Player_DF <- data.frame(
  player_no    = numeric(0),  
  name         = character(0),
  state        = character(0),
  USCF_ID      = numeric(0),
  rate_pre     = numeric(0),
  rate_post    = numeric(0),
  total_point  = numeric(0)
  )


#Game_record
Game_DF <- data.frame(
  player1_no   = numeric(0),
  player2_no   = numeric(0),
  round_no     = numeric(0),
  round_status = character(0)
  )

for (i in 2:length(data)){
    # Append the player number to the 'player_no' column in
  'Player_DF'
#  print(i)
  Player_DF[i-1,"player_no"] <-  as.numeric(data[[i]][[1]][[1]])
  Player_DF[i-1,"name"] <-  data[[i]][[1]][[2]]
  Player_DF[i-1,"state"] <-  data[[i]][[2]][[1]]
  numbers <- as.numeric(unlist(regmatches(data[[i]][[2]][[2]],gregexpr("\\d+", data[[i]][[2]][[2]]))))
  Player_DF[i-1,"USCF_ID"] <-  numbers[1]
  Player_DF[i-1,"rate_pre"] <-  numbers[2]
  Player_DF[i-1,"rate_post"] <-  numbers[3]
  Player_DF[i-1,"total_point"] <-  as.numeric(data[[i]][[1]][[3]])
  for(j in 4:length(data[[i]][[1]])){
#    print(j)
    Game_DF[(i-2)*7+j-3,1] <- as.numeric(data[[i]][[1]][[1]])
    # Extract numbers and letters using regular expressions
    matches <- regmatches(data[[i]][[1]][[j]], 
                          gregexpr("[A-Za-z]+|\\d+",
                                   data[[i]][[1]][[j]]))
    if (length(matches[[1]]) >= 2) {
      Game_DF[(i-2)*7+j-3, 2] <- as.numeric(matches[[1]][[2]])
      } else {
        Game_DF[(i-2)*7+j-3, 2] <- NA
        }
    Game_DF[(i-2)*7+j-3,3] <- j-3
    Game_DF[(i-2)*7+j-3,4] <- matches[[1]][[1]]
    }
  }

Step 4: Stored data into two CSV files and start Analyses like they are CSV files

In this part of the code, for the purpose of reproducibility, I create two separate CSV files. Later, I will read these files to import them into two new dataframes. The goal is to write the data to local files and then read them as needed.

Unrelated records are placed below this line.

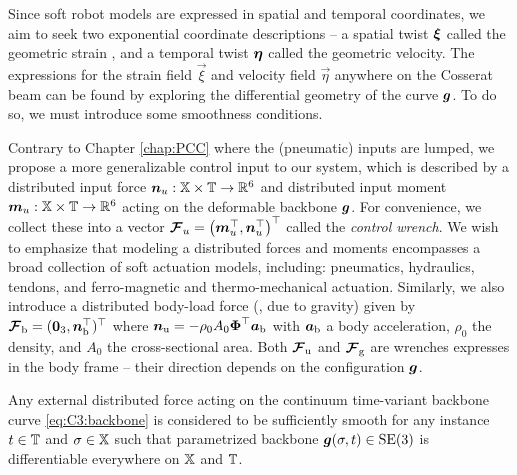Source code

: Since soft robot models are expressed in spatial and temporal coordinates, we aim to seek two exponential coordinate descriptions -- a spatial twist ${\boldsymbol{\xi}}$ called the geometric strain , and a temporal twist ${\boldsymbol{\eta}}$ called the geometric velocity. The expressions for the strain field $\vec{\xi}$ and velocity field $\vec{\eta}$ anywhere on the Cosserat beam can be found by exploring the differential geometry of the curve ${\boldsymbol{g}}$. To do so, we must introduce some smoothness conditions.

\begin{asm}
\label{assum:0}
Contrary to Chapter \ref{chap:PCC} where the (pneumatic) inputs are lumped, we propose a more generalizable control input to our system, which is described by a distributed input force ${\boldsymbol{n}}_u: \mathbb{X} \times \mathbb{T} \to \mathbb{R}^6$ and distributed input moment ${\boldsymbol{m}}_u: \mathbb{X} \times \mathbb{T} \to \mathbb{R}^6$ acting on the deformable backbone ${\boldsymbol{g}}$. For convenience, we collect these into a vector ${\boldsymbol{\mathcal{F}}}_u = \left({\boldsymbol{m}}_u^\top, {\boldsymbol{n}}_u^\top \right)^\top$ called the \textit{control wrench}. We wish to emphasize that modeling a distributed forces and moments encompasses a broad collection of soft actuation models, including: pneumatics, hydraulics, tendons, and ferro-magnetic and thermo-mechanical actuation. Similarly, we also introduce a distributed body-load force (\eg, due to gravity) given by ${\boldsymbol{\mathcal{F}}}_\textrm{b} = (\boldsymbol{0}_3, {\boldsymbol{n}}_\textrm{b}^\top)^\top$ where ${\boldsymbol{n}}_\textrm{u} = -\rho_0 A_0 {\boldsymbol{\Phi}}^\top {\boldsymbol{a}}_\textrm{b}$ with ${\boldsymbol{a}}_\textrm{b}$ a body acceleration, $\rho_0$ the density, and $A_0$ the cross-sectional area. Both ${\boldsymbol{\mathcal{F}}}_\textrm{u}$ and ${\boldsymbol{\mathcal{F}}}_\textrm{g}$ are wrenches expresses in the body frame -- their direction depends on the configuration ${\boldsymbol{g}}$. \end{asm}

\begin{asm}[On differentiability]
\label{assum:1}
Any external distributed force acting on the continuum time-variant backbone curve \eqref{eq:C3:backbone} is considered to be sufficiently smooth for any instance $t \in \mathbb{T}$ and $\sigma \in \mathbb{X}$ such that parametrized backbone $\boldsymbol{g}(\sigma,t) \in \textup{\textrm{SE}}(3)$ is differentiable everywhere on $\mathbb{X}$ and $\mathbb{T}$.
\end{asm}
%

# Write data frame to a CSV file
write.csv(Game_DF, "Game_Data.csv", row.names = FALSE)
# Write data frame to a CSV file
write.csv(Player_DF, "Player_data.csv", row.names = FALSE)

#Read the imported file into a new DataFrame 

New_Game_DF <- read.csv("Game_Data.csv")
New_Player_DF <- read.csv("Player_data.csv")

Step 5: Data Manipulation

Now that the data has been loaded and reloaded into two new dataframes, it’s time to perform the analyses. The data structure has been split into two files, resembling a SQL structure: one contains player data, and the other contains game results. In this section of the code, we will create the requested data for each user. Specifically, we’ll start by using the data from New_Game_DF to identify opponents who played against the player of interest. Then, we’ll calculate the average pre-rating for those opponents using New_Player_DF, as requested. and finally store all in a new DF called average_rating and write it as CSV file with the same name.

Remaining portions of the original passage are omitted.